EXERCISE:
Give back the entire listing verbatim.

#### PROVIDED MATERIAL ####

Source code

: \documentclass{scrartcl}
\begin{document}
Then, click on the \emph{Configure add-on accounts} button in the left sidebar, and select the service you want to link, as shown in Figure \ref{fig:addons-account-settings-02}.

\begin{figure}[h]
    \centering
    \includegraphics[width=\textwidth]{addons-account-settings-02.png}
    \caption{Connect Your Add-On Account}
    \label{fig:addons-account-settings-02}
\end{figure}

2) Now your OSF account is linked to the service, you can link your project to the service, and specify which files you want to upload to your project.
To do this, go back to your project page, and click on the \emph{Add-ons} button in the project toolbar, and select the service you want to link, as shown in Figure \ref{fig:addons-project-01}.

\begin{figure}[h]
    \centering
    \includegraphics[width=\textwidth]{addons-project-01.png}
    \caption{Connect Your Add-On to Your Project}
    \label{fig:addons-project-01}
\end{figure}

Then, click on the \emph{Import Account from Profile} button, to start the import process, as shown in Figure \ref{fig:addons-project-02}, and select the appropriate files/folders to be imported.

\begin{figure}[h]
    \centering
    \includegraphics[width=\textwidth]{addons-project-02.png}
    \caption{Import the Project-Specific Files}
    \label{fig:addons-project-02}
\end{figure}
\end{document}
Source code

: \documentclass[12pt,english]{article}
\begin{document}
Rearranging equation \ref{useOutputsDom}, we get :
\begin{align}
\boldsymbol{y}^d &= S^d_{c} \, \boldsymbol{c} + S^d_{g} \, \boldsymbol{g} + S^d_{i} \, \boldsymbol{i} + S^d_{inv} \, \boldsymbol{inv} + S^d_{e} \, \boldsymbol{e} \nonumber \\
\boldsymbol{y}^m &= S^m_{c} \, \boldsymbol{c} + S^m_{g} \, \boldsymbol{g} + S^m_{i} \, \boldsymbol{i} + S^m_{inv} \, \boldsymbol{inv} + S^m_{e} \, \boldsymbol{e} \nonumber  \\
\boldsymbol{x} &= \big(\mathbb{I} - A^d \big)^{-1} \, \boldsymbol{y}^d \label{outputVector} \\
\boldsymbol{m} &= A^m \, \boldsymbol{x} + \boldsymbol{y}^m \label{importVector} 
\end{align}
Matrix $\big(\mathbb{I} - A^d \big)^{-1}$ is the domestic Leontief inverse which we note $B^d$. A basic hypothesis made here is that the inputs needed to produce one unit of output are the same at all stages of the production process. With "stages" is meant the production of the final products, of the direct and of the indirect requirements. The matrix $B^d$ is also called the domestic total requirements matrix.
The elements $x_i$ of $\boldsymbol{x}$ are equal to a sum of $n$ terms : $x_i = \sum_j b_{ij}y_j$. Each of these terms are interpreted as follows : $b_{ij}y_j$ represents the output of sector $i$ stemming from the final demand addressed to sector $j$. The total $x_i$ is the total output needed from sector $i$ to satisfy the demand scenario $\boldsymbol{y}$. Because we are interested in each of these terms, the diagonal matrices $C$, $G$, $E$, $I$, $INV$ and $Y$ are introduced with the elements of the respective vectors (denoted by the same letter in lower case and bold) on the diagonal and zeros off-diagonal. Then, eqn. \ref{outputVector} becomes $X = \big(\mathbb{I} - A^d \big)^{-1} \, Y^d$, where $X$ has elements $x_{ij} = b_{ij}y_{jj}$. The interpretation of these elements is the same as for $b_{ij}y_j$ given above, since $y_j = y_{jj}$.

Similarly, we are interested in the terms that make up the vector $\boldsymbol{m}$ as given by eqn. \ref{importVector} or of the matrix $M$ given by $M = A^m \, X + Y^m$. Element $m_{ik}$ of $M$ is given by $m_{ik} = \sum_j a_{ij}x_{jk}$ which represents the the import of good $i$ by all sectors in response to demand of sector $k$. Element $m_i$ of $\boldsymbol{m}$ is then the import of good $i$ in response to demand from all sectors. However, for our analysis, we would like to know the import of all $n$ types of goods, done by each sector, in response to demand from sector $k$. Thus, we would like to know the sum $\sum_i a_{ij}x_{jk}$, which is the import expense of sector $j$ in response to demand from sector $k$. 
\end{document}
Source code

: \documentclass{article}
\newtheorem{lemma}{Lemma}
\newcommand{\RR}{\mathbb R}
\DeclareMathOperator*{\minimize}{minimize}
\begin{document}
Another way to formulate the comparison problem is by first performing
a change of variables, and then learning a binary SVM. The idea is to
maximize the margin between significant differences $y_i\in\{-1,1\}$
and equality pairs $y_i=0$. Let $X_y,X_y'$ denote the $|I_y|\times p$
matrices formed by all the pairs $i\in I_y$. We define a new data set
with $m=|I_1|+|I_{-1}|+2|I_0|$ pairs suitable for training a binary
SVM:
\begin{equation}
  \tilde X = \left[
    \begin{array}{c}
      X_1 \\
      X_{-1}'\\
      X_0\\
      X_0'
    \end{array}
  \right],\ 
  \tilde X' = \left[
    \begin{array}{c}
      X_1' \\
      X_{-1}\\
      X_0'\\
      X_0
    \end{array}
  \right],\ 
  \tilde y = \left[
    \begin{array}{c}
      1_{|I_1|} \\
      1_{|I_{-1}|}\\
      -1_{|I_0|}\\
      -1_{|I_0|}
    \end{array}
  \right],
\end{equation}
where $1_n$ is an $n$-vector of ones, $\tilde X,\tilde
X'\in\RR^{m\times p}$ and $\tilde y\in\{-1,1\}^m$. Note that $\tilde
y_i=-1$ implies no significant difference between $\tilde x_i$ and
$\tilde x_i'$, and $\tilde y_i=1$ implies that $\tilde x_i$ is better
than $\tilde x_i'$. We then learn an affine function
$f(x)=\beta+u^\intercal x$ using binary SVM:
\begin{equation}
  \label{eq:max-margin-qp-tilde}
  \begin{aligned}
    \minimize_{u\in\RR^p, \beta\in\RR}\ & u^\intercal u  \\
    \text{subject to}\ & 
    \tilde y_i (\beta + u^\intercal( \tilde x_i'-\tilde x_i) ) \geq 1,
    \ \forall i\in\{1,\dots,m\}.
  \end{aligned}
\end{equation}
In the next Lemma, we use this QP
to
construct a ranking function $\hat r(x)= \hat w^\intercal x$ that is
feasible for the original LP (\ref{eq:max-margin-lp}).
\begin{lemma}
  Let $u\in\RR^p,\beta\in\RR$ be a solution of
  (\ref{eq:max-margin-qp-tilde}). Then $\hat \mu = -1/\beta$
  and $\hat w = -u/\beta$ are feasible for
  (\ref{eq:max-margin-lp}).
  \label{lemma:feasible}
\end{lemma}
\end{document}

####

SOLUTION BELOW:
Source code

: \documentclass{scrartcl}
\begin{document}
Then, click on the \emph{Configure add-on accounts} button in the left sidebar, and select the service you want to link, as shown in Figure \ref{fig:addons-account-settings-02}.

\begin{figure}[h]
    \centering
    \includegraphics[width=\textwidth]{addons-account-settings-02.png}
    \caption{Connect Your Add-On Account}
    \label{fig:addons-account-settings-02}
\end{figure}

2) Now your OSF account is linked to the service, you can link your project to the service, and specify which files you want to upload to your project.
To do this, go back to your project page, and click on the \emph{Add-ons} button in the project toolbar, and select the service you want to link, as shown in Figure \ref{fig:addons-project-01}.

\begin{figure}[h]
    \centering
    \includegraphics[width=\textwidth]{addons-project-01.png}
    \caption{Connect Your Add-On to Your Project}
    \label{fig:addons-project-01}
\end{figure}

Then, click on the \emph{Import Account from Profile} button, to start the import process, as shown in Figure \ref{fig:addons-project-02}, and select the appropriate files/folders to be imported.

\begin{figure}[h]
    \centering
    \includegraphics[width=\textwidth]{addons-project-02.png}
    \caption{Import the Project-Specific Files}
    \label{fig:addons-project-02}
\end{figure}
\end{document}
Source code

: \documentclass[12pt,english]{article}
\begin{document}
Rearranging equation \ref{useOutputsDom}, we get :
\begin{align}
\boldsymbol{y}^d &= S^d_{c} \, \boldsymbol{c} + S^d_{g} \, \boldsymbol{g} + S^d_{i} \, \boldsymbol{i} + S^d_{inv} \, \boldsymbol{inv} + S^d_{e} \, \boldsymbol{e} \nonumber \\
\boldsymbol{y}^m &= S^m_{c} \, \boldsymbol{c} + S^m_{g} \, \boldsymbol{g} + S^m_{i} \, \boldsymbol{i} + S^m_{inv} \, \boldsymbol{inv} + S^m_{e} \, \boldsymbol{e} \nonumber  \\
\boldsymbol{x} &= \big(\mathbb{I} - A^d \big)^{-1} \, \boldsymbol{y}^d \label{outputVector} \\
\boldsymbol{m} &= A^m \, \boldsymbol{x} + \boldsymbol{y}^m \label{importVector} 
\end{align}
Matrix $\big(\mathbb{I} - A^d \big)^{-1}$ is the domestic Leontief inverse which we note $B^d$. A basic hypothesis made here is that the inputs needed to produce one unit of output are the same at all stages of the production process. With "stages" is meant the production of the final products, of the direct and of the indirect requirements. The matrix $B^d$ is also called the domestic total requirements matrix.
The elements $x_i$ of $\boldsymbol{x}$ are equal to a sum of $n$ terms : $x_i = \sum_j b_{ij}y_j$. Each of these terms are interpreted as follows : $b_{ij}y_j$ represents the output of sector $i$ stemming from the final demand addressed to sector $j$. The total $x_i$ is the total output needed from sector $i$ to satisfy the demand scenario $\boldsymbol{y}$. Because we are interested in each of these terms, the diagonal matrices $C$, $G$, $E$, $I$, $INV$ and $Y$ are introduced with the elements of the respective vectors (denoted by the same letter in lower case and bold) on the diagonal and zeros off-diagonal. Then, eqn. \ref{outputVector} becomes $X = \big(\mathbb{I} - A^d \big)^{-1} \, Y^d$, where $X$ has elements $x_{ij} = b_{ij}y_{jj}$. The interpretation of these elements is the same as for $b_{ij}y_j$ given above, since $y_j = y_{jj}$.

Similarly, we are interested in the terms that make up the vector $\boldsymbol{m}$ as given by eqn. \ref{importVector} or of the matrix $M$ given by $M = A^m \, X + Y^m$. Element $m_{ik}$ of $M$ is given by $m_{ik} = \sum_j a_{ij}x_{jk}$ which represents the the import of good $i$ by all sectors in response to demand of sector $k$. Element $m_i$ of $\boldsymbol{m}$ is then the import of good $i$ in response to demand from all sectors. However, for our analysis, we would like to know the import of all $n$ types of goods, done by each sector, in response to demand from sector $k$. Thus, we would like to know the sum $\sum_i a_{ij}x_{jk}$, which is the import expense of sector $j$ in response to demand from sector $k$. 
\end{document}
Source code

: \documentclass{article}
\newtheorem{lemma}{Lemma}
\newcommand{\RR}{\mathbb R}
\DeclareMathOperator*{\minimize}{minimize}
\begin{document}
Another way to formulate the comparison problem is by first performing
a change of variables, and then learning a binary SVM. The idea is to
maximize the margin between significant differences $y_i\in\{-1,1\}$
and equality pairs $y_i=0$. Let $X_y,X_y'$ denote the $|I_y|\times p$
matrices formed by all the pairs $i\in I_y$. We define a new data set
with $m=|I_1|+|I_{-1}|+2|I_0|$ pairs suitable for training a binary
SVM:
\begin{equation}
  \tilde X = \left[
    \begin{array}{c}
      X_1 \\
      X_{-1}'\\
      X_0\\
      X_0'
    \end{array}
  \right],\ 
  \tilde X' = \left[
    \begin{array}{c}
      X_1' \\
      X_{-1}\\
      X_0'\\
      X_0
    \end{array}
  \right],\ 
  \tilde y = \left[
    \begin{array}{c}
      1_{|I_1|} \\
      1_{|I_{-1}|}\\
      -1_{|I_0|}\\
      -1_{|I_0|}
    \end{array}
  \right],
\end{equation}
where $1_n$ is an $n$-vector of ones, $\tilde X,\tilde
X'\in\RR^{m\times p}$ and $\tilde y\in\{-1,1\}^m$. Note that $\tilde
y_i=-1$ implies no significant difference between $\tilde x_i$ and
$\tilde x_i'$, and $\tilde y_i=1$ implies that $\tilde x_i$ is better
than $\tilde x_i'$. We then learn an affine function
$f(x)=\beta+u^\intercal x$ using binary SVM:
\begin{equation}
  \label{eq:max-margin-qp-tilde}
  \begin{aligned}
    \minimize_{u\in\RR^p, \beta\in\RR}\ & u^\intercal u  \\
    \text{subject to}\ & 
    \tilde y_i (\beta + u^\intercal( \tilde x_i'-\tilde x_i) ) \geq 1,
    \ \forall i\in\{1,\dots,m\}.
  \end{aligned}
\end{equation}
In the next Lemma, we use this QP
to
construct a ranking function $\hat r(x)= \hat w^\intercal x$ that is
feasible for the original LP (\ref{eq:max-margin-lp}).
\begin{lemma}
  Let $u\in\RR^p,\beta\in\RR$ be a solution of
  (\ref{eq:max-margin-qp-tilde}). Then $\hat \mu = -1/\beta$
  and $\hat w = -u/\beta$ are feasible for
  (\ref{eq:max-margin-lp}).
  \label{lemma:feasible}
\end{lemma}
\end{document}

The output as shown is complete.